This supports the idea that institutional investors may value activists’ ownership, as it is an indicator of security given the involvement of activists is a cost-free oversight of management for institutions. Activist investments may also signal to institutional investors that the company is not being fully recognized and valued correctly by the market and hedge funds, by getting involved in the target company, strive to converge the current valuation of the company to its “real” valuation (thus, obtaining a positive ROI). To this extent, previous literature has demonstrated that activist investments have a positive effect on the returns of a company, where companies with long term horizon investors experience a higher return than firms with short term horizon investors. However, this assertion has to be weighed against the potential detrimental effect that activist investors involvement may have on the corporate governance of a firm due to the defensive moves initiated by the management team to stave off the attempts of activist, who are striving for a change in management. In fact, previous studies have shown that activists are attracted to firms with weak governance structures.
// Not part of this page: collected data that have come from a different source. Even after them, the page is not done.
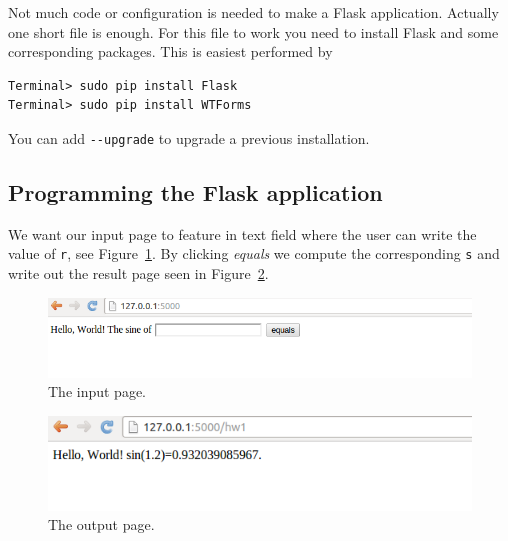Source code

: \documentclass[%
oneside,                 %
final,                   %
10pt]{article}
\begin{document}

Not much code or configuration is needed to make a Flask application.
Actually one short file is enough. For this file to work you need to
install Flask and some corresponding packages. This is easiest
performed by

\begin{Verbatim}[numbers=none,fontsize=\fontsize{9pt}{9pt},baselinestretch=0.85]
Terminal> sudo pip install Flask
Terminal> sudo pip install WTForms
\end{Verbatim}
You can add \Verb!--upgrade! to upgrade a previous installation.

\subsection{Programming the Flask application}

We want our input page to feature in text field where the user can
write the value of \Verb!r!, see Figure~\ref{wf:hw1:flask:fig:input}.
By clicking \emph{equals}
we compute the corresponding \Verb!s! and write out the result page
seen in Figure~\ref{wf:hw1:flask:fig:result}.


\begin{figure}[ht]
  \centerline{\includegraphics[width=0.9\linewidth]{fig-web4sa/hw1_flask_input.png}}
  \caption{
  The input page. \label{wf:hw1:flask:fig:input}
  }
\end{figure}



\begin{figure}[ht]
  \centerline{\includegraphics[width=0.9\linewidth]{fig-web4sa/hw1_flask_output.png}}
  \caption{
  The output page. \label{wf:hw1:flask:fig:result}
  }
\end{figure}
\end{document}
Whitbread and Costa Coffee case study
Brief overview of Whitbread and its performance
At Premier Inn, it has been renovating its UK properties and continuing with steady expansion internationally, particularly targeting Germany. Whitbread said total Sales growth at Premier Inn was 4.7% in the third quarter and 5.9% in the year to date, slower than the chain reported for the same periods in 2016.
Brief overview of Costa Coffee and its performance
Costa Coffee is UK`s biggest coffee chain, with more outlets than Starbuck and Caffè Nero combined (Starbucks, Caffè Nero and Costa Coffee represent the three UK`s biggest coffee chains). The company has pursued an aggressive expansionary strategy in recent years targeting more than 3,000 shops in the UK by 2020, despite its aggressive business plan Sales growth have slowed in recent quarters (8.3% YTD but lower compared with last year). According to Costa Coffee`s chief executive, Alison Brittain; “well-publicised weak retail market footfall is negatively impacting our high street stores’ like-for-like performance and we expect this to continue for some time”. One of the major explanations of growth stalling has been the struggling of retail and leisure businesses across the UK, as UK consumer spending fell for the fourth consecutive month, rounding off the weakest annual performance since 2012.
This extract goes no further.